- _Try it_: Reproduce the listing below word for word and exclude any picture.

- _Records to use_:
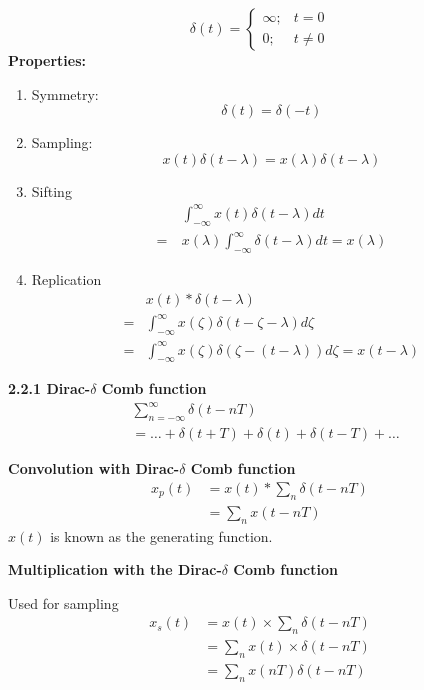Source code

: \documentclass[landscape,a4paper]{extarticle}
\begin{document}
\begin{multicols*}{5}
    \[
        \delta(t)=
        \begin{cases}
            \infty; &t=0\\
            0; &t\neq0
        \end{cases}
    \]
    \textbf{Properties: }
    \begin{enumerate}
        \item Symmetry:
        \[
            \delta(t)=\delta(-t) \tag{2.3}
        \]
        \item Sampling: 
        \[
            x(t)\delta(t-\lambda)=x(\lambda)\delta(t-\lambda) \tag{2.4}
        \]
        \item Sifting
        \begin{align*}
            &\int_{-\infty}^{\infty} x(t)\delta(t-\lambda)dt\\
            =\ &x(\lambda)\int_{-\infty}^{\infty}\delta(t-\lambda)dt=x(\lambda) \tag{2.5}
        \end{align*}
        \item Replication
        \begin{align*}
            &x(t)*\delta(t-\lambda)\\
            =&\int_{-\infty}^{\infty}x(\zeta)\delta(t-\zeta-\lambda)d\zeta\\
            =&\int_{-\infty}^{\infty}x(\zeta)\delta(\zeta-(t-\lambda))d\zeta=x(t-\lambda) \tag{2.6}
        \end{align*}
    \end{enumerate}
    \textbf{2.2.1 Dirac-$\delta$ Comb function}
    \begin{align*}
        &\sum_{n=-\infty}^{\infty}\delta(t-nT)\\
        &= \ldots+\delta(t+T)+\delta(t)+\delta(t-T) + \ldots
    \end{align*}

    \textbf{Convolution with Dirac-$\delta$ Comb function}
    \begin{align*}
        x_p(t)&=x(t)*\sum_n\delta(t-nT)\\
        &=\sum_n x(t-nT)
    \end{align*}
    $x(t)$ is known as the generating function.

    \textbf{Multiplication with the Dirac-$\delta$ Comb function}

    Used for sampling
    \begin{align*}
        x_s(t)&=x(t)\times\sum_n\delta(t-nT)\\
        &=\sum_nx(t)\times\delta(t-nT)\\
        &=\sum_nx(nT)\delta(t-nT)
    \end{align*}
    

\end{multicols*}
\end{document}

- _Response to this task_:
Source code

: \documentclass[landscape,a4paper]{extarticle}
\begin{document}
\begin{multicols*}{5}
    \[
        \delta(t)=
        \begin{cases}
            \infty; &t=0\\
            0; &t\neq0
        \end{cases}
    \]
    \textbf{Properties: }
    \begin{enumerate}
        \item Symmetry:
        \[
            \delta(t)=\delta(-t) \tag{2.3}
        \]
        \item Sampling: 
        \[
            x(t)\delta(t-\lambda)=x(\lambda)\delta(t-\lambda) \tag{2.4}
        \]
        \item Sifting
        \begin{align*}
            &\int_{-\infty}^{\infty} x(t)\delta(t-\lambda)dt\\
            =\ &x(\lambda)\int_{-\infty}^{\infty}\delta(t-\lambda)dt=x(\lambda) \tag{2.5}
        \end{align*}
        \item Replication
        \begin{align*}
            &x(t)*\delta(t-\lambda)\\
            =&\int_{-\infty}^{\infty}x(\zeta)\delta(t-\zeta-\lambda)d\zeta\\
            =&\int_{-\infty}^{\infty}x(\zeta)\delta(\zeta-(t-\lambda))d\zeta=x(t-\lambda) \tag{2.6}
        \end{align*}
    \end{enumerate}
    \textbf{2.2.1 Dirac-$\delta$ Comb function}
    \begin{align*}
        &\sum_{n=-\infty}^{\infty}\delta(t-nT)\\
        &= \ldots+\delta(t+T)+\delta(t)+\delta(t-T) + \ldots
    \end{align*}

    \textbf{Convolution with Dirac-$\delta$ Comb function}
    \begin{align*}
        x_p(t)&=x(t)*\sum_n\delta(t-nT)\\
        &=\sum_n x(t-nT)
    \end{align*}
    $x(t)$ is known as the generating function.

    \textbf{Multiplication with the Dirac-$\delta$ Comb function}

    Used for sampling
    \begin{align*}
        x_s(t)&=x(t)\times\sum_n\delta(t-nT)\\
        &=\sum_nx(t)\times\delta(t-nT)\\
        &=\sum_nx(nT)\delta(t-nT)
    \end{align*}
    

\end{multicols*}
\end{document}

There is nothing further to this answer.